**YOUR TASK**
Take the entries below and print only the lines from the one with "- All listeners" through the one with "item is touched", exactly as they stand, both ends included.

**RECORDS TO PROCESS**

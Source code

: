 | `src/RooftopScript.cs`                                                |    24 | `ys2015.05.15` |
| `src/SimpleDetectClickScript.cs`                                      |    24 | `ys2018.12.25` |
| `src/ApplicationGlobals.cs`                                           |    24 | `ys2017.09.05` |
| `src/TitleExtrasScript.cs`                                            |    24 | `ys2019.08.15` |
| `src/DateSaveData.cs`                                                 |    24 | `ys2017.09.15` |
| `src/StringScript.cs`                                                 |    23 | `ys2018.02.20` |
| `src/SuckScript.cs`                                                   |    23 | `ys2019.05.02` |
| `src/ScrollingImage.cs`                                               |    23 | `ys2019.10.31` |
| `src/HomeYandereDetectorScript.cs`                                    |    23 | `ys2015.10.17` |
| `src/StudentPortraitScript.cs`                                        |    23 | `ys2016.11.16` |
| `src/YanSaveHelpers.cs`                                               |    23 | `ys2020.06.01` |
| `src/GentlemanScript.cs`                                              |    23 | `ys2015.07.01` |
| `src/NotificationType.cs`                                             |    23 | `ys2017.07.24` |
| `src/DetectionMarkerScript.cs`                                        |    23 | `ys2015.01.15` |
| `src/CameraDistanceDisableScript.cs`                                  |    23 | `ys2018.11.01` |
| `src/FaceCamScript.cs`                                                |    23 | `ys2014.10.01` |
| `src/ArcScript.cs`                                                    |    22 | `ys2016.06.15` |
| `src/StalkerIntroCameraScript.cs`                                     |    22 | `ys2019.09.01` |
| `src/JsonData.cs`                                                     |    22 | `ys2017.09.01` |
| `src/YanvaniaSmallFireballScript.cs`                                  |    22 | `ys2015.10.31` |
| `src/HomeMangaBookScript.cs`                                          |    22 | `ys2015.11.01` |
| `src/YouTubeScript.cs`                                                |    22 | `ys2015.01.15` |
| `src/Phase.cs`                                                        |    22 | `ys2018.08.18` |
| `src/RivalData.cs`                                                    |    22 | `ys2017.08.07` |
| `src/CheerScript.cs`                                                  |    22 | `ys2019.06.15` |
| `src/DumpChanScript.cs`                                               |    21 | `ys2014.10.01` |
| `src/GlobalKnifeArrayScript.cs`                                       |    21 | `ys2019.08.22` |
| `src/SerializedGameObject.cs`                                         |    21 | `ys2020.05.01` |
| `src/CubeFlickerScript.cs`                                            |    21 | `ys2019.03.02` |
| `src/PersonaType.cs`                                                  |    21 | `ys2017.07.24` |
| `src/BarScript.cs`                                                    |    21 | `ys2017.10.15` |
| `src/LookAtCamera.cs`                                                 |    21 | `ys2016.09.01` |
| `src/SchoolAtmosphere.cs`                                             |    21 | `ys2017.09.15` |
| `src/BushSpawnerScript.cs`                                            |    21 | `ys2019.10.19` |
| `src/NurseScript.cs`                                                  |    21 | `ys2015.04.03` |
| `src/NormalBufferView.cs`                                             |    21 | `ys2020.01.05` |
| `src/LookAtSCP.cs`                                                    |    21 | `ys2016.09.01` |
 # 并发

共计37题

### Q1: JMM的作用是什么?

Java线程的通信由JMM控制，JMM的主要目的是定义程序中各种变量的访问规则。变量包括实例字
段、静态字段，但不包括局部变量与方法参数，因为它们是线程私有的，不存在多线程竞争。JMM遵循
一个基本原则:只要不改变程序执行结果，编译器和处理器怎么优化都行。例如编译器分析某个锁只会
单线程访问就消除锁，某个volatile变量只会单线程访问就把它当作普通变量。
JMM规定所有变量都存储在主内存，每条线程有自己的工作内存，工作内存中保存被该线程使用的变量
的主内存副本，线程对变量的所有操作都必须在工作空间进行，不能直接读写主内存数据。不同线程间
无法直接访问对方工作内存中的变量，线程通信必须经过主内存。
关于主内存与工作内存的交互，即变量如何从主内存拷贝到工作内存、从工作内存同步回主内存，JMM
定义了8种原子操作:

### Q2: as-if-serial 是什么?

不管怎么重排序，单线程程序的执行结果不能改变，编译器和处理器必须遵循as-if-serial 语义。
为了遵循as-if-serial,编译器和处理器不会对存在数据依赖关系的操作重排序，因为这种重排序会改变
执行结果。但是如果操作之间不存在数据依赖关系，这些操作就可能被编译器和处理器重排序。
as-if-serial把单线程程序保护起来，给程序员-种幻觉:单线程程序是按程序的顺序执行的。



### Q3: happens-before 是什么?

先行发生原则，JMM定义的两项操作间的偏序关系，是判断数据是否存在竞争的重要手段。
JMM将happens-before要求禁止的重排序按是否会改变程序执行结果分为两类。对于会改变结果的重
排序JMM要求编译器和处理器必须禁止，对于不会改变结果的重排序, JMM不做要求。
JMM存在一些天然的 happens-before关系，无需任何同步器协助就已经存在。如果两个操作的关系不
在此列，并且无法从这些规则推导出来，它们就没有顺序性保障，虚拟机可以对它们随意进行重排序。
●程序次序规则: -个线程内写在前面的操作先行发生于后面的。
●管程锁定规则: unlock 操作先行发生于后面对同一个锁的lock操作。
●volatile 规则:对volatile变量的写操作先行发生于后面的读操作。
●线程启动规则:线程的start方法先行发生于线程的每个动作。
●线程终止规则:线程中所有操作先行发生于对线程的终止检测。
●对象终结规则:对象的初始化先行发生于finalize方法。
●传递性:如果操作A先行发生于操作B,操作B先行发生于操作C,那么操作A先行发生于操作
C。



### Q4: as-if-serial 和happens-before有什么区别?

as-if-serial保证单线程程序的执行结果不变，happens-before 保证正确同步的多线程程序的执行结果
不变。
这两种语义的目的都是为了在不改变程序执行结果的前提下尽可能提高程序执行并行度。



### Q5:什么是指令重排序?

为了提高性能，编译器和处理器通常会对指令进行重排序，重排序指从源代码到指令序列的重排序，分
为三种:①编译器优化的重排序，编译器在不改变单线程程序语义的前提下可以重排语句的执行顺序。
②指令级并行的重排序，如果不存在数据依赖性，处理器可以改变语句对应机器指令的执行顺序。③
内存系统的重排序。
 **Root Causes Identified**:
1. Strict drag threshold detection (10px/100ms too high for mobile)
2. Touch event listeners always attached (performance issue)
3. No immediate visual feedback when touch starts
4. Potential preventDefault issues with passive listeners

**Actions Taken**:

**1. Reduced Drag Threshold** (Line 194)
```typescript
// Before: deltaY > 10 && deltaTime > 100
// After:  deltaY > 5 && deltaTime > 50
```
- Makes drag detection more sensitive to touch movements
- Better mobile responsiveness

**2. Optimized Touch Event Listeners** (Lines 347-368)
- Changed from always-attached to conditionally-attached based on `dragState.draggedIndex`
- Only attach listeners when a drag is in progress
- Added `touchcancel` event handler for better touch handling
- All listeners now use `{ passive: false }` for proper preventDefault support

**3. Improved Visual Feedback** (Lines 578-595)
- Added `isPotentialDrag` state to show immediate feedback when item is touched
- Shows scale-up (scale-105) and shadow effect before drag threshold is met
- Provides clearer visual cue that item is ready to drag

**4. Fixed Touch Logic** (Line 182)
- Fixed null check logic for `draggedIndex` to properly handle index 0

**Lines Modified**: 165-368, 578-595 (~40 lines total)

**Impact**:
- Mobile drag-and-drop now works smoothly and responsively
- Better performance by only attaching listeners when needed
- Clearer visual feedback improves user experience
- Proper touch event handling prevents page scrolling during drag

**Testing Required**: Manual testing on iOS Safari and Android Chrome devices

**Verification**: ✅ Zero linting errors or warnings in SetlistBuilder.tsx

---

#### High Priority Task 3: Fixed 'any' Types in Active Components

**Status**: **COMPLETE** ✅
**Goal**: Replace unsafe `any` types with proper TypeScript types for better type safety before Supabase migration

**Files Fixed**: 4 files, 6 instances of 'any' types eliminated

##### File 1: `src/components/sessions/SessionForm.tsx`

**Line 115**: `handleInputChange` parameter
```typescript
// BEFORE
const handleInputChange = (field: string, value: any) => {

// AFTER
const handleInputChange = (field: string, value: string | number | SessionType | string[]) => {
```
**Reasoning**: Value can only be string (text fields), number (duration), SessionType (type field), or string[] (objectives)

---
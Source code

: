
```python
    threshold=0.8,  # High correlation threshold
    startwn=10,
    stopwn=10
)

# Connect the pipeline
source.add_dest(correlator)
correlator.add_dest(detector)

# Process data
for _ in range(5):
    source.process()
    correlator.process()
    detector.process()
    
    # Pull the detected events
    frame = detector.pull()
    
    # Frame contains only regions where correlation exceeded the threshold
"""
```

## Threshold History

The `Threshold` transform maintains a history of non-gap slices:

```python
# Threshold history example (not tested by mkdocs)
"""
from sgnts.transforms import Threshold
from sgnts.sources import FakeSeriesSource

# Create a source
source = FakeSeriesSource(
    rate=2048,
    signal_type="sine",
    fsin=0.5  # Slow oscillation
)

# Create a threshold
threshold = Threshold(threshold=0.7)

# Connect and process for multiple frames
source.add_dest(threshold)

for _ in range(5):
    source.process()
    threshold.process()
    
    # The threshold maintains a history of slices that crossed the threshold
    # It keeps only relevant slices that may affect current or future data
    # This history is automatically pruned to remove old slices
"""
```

**REPLY TO THE EXERCISE**
- All listeners now use `{ passive: false }` for proper preventDefault support

**3. Improved Visual Feedback** (Lines 578-595)
- Added `isPotentialDrag` state to show immediate feedback when item is touched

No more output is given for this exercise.